1917 - 1945

Responding to belligerent threats and other provocations the U.S. declared war on Germany on April 6, 1917, thereby becoming a participant in World War I. By July of 1918, more than a million American troops were in France supporting the British and French. The war effort seriously constrained tourism activity in America.

"The Great Epidemic of 1918" (which lasted into 1920) killed 548,000 American influenza victims and 2 million (possibly as many as 50 million) people worldwide. Americans were so apprehensive about contagion that they were afraid to travel. Hence, Narragansett tourism suffered from the epidemic.

A mild recession took place after World War l. But, a much more significant happening involved implementation in 1920 of the Volstead Act, the enabling legislation for the 18th Amendment to the Constitution: the prohibition of the manufacture, sale, or transportation of alcoholic beverages. As in other resorts, prohibition had an immediate negative impact (at least at its start) on tourism as vacationers feared the inhibiting effects of the strict
new federal regulations.

On Tuesday, October 29, 1929, the stock market crashed, signaling the beginning of The Great Depression. During the decade that followed, fortunes disappeared, U.S. unemployment exceeded 24 percent, hundreds of banks closed, the worldwide economy collapsed, and resort activity contracted everywhere.

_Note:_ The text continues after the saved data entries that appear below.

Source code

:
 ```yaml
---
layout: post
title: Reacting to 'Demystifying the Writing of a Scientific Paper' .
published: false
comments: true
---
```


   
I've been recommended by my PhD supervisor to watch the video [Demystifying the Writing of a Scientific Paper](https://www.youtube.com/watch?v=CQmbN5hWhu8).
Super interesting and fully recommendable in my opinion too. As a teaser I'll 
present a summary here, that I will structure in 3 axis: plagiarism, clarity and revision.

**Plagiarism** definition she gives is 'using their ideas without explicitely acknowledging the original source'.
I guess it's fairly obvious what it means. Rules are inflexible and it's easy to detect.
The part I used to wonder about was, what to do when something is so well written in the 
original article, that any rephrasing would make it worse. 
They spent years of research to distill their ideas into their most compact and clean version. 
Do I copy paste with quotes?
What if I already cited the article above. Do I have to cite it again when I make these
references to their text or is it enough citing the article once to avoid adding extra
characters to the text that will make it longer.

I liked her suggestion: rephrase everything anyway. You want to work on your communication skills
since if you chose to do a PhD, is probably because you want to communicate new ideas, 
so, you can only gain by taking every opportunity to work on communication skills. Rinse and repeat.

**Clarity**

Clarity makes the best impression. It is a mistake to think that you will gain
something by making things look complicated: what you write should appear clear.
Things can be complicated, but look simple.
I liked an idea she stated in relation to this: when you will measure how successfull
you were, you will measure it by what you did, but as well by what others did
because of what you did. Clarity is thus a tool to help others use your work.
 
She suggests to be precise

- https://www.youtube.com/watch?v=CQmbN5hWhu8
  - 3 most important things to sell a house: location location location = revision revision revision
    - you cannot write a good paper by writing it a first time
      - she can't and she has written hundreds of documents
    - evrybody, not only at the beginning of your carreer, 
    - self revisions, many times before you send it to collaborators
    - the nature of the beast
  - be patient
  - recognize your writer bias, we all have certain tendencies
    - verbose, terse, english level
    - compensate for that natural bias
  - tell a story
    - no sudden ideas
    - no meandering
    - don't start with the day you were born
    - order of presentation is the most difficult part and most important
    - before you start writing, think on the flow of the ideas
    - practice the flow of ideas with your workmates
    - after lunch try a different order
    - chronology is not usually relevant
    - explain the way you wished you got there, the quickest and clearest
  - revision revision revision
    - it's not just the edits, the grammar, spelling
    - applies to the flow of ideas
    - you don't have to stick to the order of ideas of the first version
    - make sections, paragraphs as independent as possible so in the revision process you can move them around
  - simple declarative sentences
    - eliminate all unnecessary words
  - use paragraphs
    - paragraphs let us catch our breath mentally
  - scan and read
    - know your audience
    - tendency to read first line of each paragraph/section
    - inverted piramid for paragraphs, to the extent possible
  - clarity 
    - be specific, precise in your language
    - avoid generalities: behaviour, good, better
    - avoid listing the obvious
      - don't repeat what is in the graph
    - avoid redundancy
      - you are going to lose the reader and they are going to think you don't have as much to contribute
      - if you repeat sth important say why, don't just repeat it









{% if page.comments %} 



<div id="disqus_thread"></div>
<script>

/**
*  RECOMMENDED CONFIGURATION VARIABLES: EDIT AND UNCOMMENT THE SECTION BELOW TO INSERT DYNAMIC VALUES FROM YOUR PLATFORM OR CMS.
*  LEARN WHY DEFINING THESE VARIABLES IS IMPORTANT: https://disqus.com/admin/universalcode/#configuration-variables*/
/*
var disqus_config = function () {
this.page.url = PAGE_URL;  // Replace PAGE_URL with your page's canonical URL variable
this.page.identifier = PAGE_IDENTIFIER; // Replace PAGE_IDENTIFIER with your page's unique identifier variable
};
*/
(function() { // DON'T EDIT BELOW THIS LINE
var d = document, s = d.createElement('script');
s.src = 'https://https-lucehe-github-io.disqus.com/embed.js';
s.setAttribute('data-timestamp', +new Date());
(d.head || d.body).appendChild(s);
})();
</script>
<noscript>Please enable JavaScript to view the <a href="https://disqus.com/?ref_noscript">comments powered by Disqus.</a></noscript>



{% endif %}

Mother Nature aggravated conditions even further. On September 21, 1938, The Great Hurricane of 1938, the first such major storm in the area since The Great Gale of 1815, struck New England. The hurricane killed 312 people in Rhode Island, almost half in the southeast portion of the state including Narragansett. Millions of dollars of property damage resulted from the storm as well.

In the aftermath of the hurricane The Town of Narragansett acquired the town beachfront previously owned privately, and constructed two new town-operated public bathing pavilions. The only exception to this arrangement involved the privately owned Dunes Club at the north end of the beach, which catered to an exclusive clientele. The Dunes Club was built in 1928 (after a flawed earlier venture at Scarborough Beach in Point Judith) and then rebuilt in 1940 after the hurricane.

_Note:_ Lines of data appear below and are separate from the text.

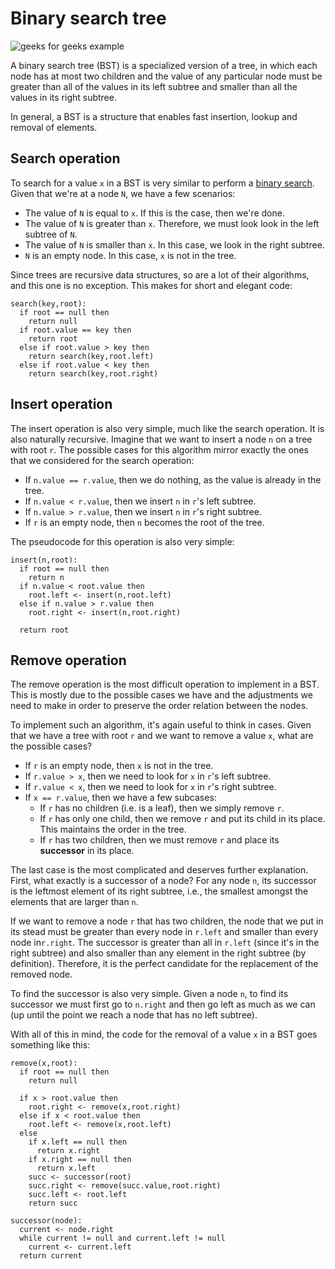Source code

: # Binary search tree

![geeks for geeks example](https://media.geeksforgeeks.org/wp-content/uploads/BSTSearch.png)

A binary search tree (BST) is a specialized version of a tree, in which each
node has at most two children and the value of any particular node must be
greater than all of the values in its left subtree and smaller than all the
values in its right subtree.

In general, a BST is a structure that enables fast insertion, lookup and removal
of elements.

## Search operation

To search for a value `x` in a BST is very similar to perform a
[binary search](../../searching/binary-search/). Given that we're at a node `N`,
we have a few scenarios:

- The value of `N` is equal to `x`. If this is the case, then we're done.
- The value of `N` is greater than `x`. Therefore, we must look look in the left
  subtree of `N`.
- The value of `N` is smaller than `x`. In this case, we look in the right
  subtree.
- `N` is an empty node. In this case, `x` is not in the tree.

Since trees are recursive data structures, so are a lot of their algorithms, and
this one is no exception. This makes for short and elegant code:

```
search(key,root):
  if root == null then
    return null
  if root.value == key then
    return root
  else if root.value > key then
    return search(key,root.left)
  else if root.value < key then
    return search(key,root.right)
```

## Insert operation

The insert operation is also very simple, much like the search operation. It is
also naturally recursive. Imagine that we want to insert a node `n` on a tree
with root `r`. The possible cases for this algorithm mirror exactly the ones
that we considered for the search operation:

- If `n.value == r.value`, then we do nothing, as the value is already in the
  tree.
- If `n.value < r.value`, then we insert `n` in `r`'s left subtree.
- If `n.value > r.value`, then we insert `n` in `r`'s right subtree.
- If `r` is an empty node, then `n` becomes the root of the tree.

The pseudocode for this operation is also very simple:

```
insert(n,root):
  if root == null then
    return n
  if n.value < root.value then
    root.left <- insert(n,root.left)
  else if n.value > r.value then
    root.right <- insert(n,root.right)

  return root
```

## Remove operation

The remove operation is the most difficult operation to implement in a BST. This
is mostly due to the possible cases we have and the adjustments we need to make
in order to preserve the order relation between the nodes.

To implement such an algorithm, it's again useful to think in cases. Given that
we have a tree with root `r` and we want to remove a value `x`, what are the
possible cases?

- If `r` is an empty node, then `x` is not in the tree.
- If `r.value > x`, then we need to look for `x` in `r`'s left subtree.
- If `r.value < x`, then we need to look for `x` in `r`'s right subtree.
- If `x == r.value`, then we have a few subcases:
  - If `r` has no children (i.e. is a leaf), then we simply remove `r`.
  - If `r` has only one child, then we remove `r` and put its child in its
    place. This maintains the order in the tree.
  - If `r` has two children, then we must remove `r` and place its **successor**
    in its place.

The last case is the most complicated and deserves further explanation. First,
what exactly is a successor of a node? For any node `n`, its successor is the
leftmost element of its right subtree, i.e., the smallest amongst the elements
that are larger than `n`.

If we want to remove a node `r` that has two children, the node that we put in
its stead must be greater than every node in `r.left` and smaller than every
node in`r.right`. The successor is greater than all in `r.left` (since it's in
the right subtree) and also smaller than any element in the right subtree (by
definition). Therefore, it is the perfect candidate for the replacement of the
removed node.

To find the successor is also very simple. Given a node `n`, to find its
successor we must first go to `n.right` and then go left as much as we can (up
until the point we reach a node that has no left subtree).

With all of this in mind, the code for the removal of a value `x` in a BST goes
something like this:

```
remove(x,root):
  if root == null then
    return null

  if x > root.value then
    root.right <- remove(x,root.right)
  else if x < root.value then
    root.left <- remove(x,root.left)
  else
    if x.left == null then
      return x.right
    if x.right == null then
      return x.left
    succ <- successor(root)
    succ.right <- remove(succ.value,root.right)
    succ.left <- root.left
    return succ

successor(node):
  current <- node.right
  while current != null and current.left != null
    current <- current.left
  return current
```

Meanwhile, the State of Rhode Island had begun to claim the attractive beachfronts at Scarborough and Galilee, and run them as public beaches.

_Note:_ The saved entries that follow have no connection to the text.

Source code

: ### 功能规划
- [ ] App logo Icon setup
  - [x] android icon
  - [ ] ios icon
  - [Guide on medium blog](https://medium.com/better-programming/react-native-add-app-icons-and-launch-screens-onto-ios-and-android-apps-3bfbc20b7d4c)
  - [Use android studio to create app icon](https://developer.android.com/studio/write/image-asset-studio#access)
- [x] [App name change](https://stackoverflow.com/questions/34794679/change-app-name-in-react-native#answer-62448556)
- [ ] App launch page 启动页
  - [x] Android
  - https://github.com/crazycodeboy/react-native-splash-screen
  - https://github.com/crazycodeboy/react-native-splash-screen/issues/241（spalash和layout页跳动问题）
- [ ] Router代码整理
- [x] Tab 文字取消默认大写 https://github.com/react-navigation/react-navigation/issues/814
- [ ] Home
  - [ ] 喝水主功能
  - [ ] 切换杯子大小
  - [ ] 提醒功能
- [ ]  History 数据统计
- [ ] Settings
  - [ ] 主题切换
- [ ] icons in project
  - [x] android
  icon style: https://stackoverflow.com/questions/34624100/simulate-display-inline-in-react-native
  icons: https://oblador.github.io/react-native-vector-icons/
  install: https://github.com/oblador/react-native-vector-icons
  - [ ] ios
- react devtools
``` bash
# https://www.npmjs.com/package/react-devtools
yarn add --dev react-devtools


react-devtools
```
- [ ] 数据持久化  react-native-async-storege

On December 7, 1941, the Japanese Navy bombed Pearl Harbor, and the U.S. became engaged in World War ll. The government had foreseen the strong likelihood of conflict, however, and coastal fortifications were already under construction, including four 16-inch cannon (range 25 miles) bunkers and assorted other armament protecting the bay and sound at Fort Nathanael Greene in Point Judith (still an Army Reserve training base) and an antisubmarine net installation at Fort Kearney in the north end of town.

Of course, the Second World War had a tremendous impact on Narragansett, especially its tourist economy. Full mobilization meant not only the absence of 16 million young men and women serving in the armed forces, but also defense production, price controls, abundant regulations, and all kinds of shortages. As a somewhat distant, rural destination, Narragansett's resort business was heavily affected by the stringent rationing of gasoline.

World War ll ended in 1945, but peace proved elusive in the second half of the Twentieth Century, as the U.S. faced conflicts and confrontations in the Cold War (1947-1990),Korea (1950-1953), Vietnam (1964-1973), the Middle East, and other hot spots. Domestically these engagements tended to disrupt economic stability.